The lines to extract run from the start of the records through the line with "- https://github.com/cyb3r-w0lf/nuclei-template-collection", both ends included; drop the pictures.

=== EXERCISE INPUT ===
--------

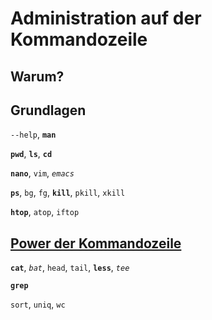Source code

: # Administration auf der Kommandozeile

## Warum?

## Grundlagen

`--help`, **`man`**

**`pwd`**, **`ls`**, **`cd`**

**`nano`**, `vim`, _`emacs`_

**`ps`**, `bg`, `fg`,  **`kill`**, `pkill`, `xkill`

**`htop`**, `atop`, `iftop`

## [Power der Kommandozeile](https://de.wikipedia.org/wiki/Unix-Philosophie#Alles_ist_eine_Datei)

**`cat`**, _`bat`_, `head`, `tail`, **`less`**, *`tee`*

**`grep`**

`sort`, `uniq`, `wc`
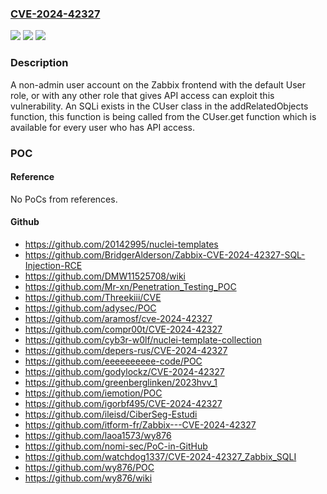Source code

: ### [CVE-2024-42327](https://cve.mitre.org/cgi-bin/cvename.cgi?name=CVE-2024-42327)
![](https://img.shields.io/static/v1?label=Product&message=Zabbix&color=blue)
![](https://img.shields.io/static/v1?label=Version&message=n%2Fa&color=blue)
![](https://img.shields.io/static/v1?label=Vulnerability&message=CWE-89%3A%20SQL%20Injection&color=brighgreen)

### Description

A non-admin user account on the Zabbix frontend with the default User role, or with any other role that gives API access can exploit this vulnerability. An SQLi exists in the CUser class in the addRelatedObjects function, this function is being called from the CUser.get function which is available for every user who has API access.

### POC

#### Reference
No PoCs from references.

#### Github
- https://github.com/20142995/nuclei-templates
- https://github.com/BridgerAlderson/Zabbix-CVE-2024-42327-SQL-Injection-RCE
- https://github.com/DMW11525708/wiki
- https://github.com/Mr-xn/Penetration_Testing_POC
- https://github.com/Threekiii/CVE
- https://github.com/adysec/POC
- https://github.com/aramosf/cve-2024-42327
- https://github.com/compr00t/CVE-2024-42327
- https://github.com/cyb3r-w0lf/nuclei-template-collection
- https://github.com/depers-rus/CVE-2024-42327
- https://github.com/eeeeeeeeee-code/POC
- https://github.com/godylockz/CVE-2024-42327
- https://github.com/greenberglinken/2023hvv_1
- https://github.com/iemotion/POC
- https://github.com/igorbf495/CVE-2024-42327
- https://github.com/ileisd/CiberSeg-Estudi
- https://github.com/itform-fr/Zabbix---CVE-2024-42327
- https://github.com/laoa1573/wy876
- https://github.com/nomi-sec/PoC-in-GitHub
- https://github.com/watchdog1337/CVE-2024-42327_Zabbix_SQLI
- https://github.com/wy876/POC
- https://github.com/wy876/wiki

--------

=== ANSWER FOR THE TASK ===
Source code

: # Administration auf der Kommandozeile

## Warum?

## Grundlagen

`--help`, **`man`**

**`pwd`**, **`ls`**, **`cd`**

**`nano`**, `vim`, _`emacs`_

**`ps`**, `bg`, `fg`,  **`kill`**, `pkill`, `xkill`

**`htop`**, `atop`, `iftop`

## [Power der Kommandozeile](https://de.wikipedia.org/wiki/Unix-Philosophie#Alles_ist_eine_Datei)

**`cat`**, _`bat`_, `head`, `tail`, **`less`**, *`tee`*

**`grep`**

`sort`, `uniq`, `wc`
Source code

: ### [CVE-2024-42327](https://cve.mitre.org/cgi-bin/cvename.cgi?name=CVE-2024-42327)
![](https://img.shields.io/static/v1?label=Product&message=Zabbix&color=blue)
![](https://img.shields.io/static/v1?label=Version&message=n%2Fa&color=blue)
![](https://img.shields.io/static/v1?label=Vulnerability&message=CWE-89%3A%20SQL%20Injection&color=brighgreen)

### Description

A non-admin user account on the Zabbix frontend with the default User role, or with any other role that gives API access can exploit this vulnerability. An SQLi exists in the CUser class in the addRelatedObjects function, this function is being called from the CUser.get function which is available for every user who has API access.

### POC

#### Reference
No PoCs from references.

#### Github
- https://github.com/20142995/nuclei-templates
- https://github.com/BridgerAlderson/Zabbix-CVE-2024-42327-SQL-Injection-RCE
- https://github.com/DMW11525708/wiki
- https://github.com/Mr-xn/Penetration_Testing_POC
- https://github.com/Threekiii/CVE
- https://github.com/adysec/POC
- https://github.com/aramosf/cve-2024-42327
- https://github.com/compr00t/CVE-2024-42327
- https://github.com/cyb3r-w0lf/nuclei-template-collection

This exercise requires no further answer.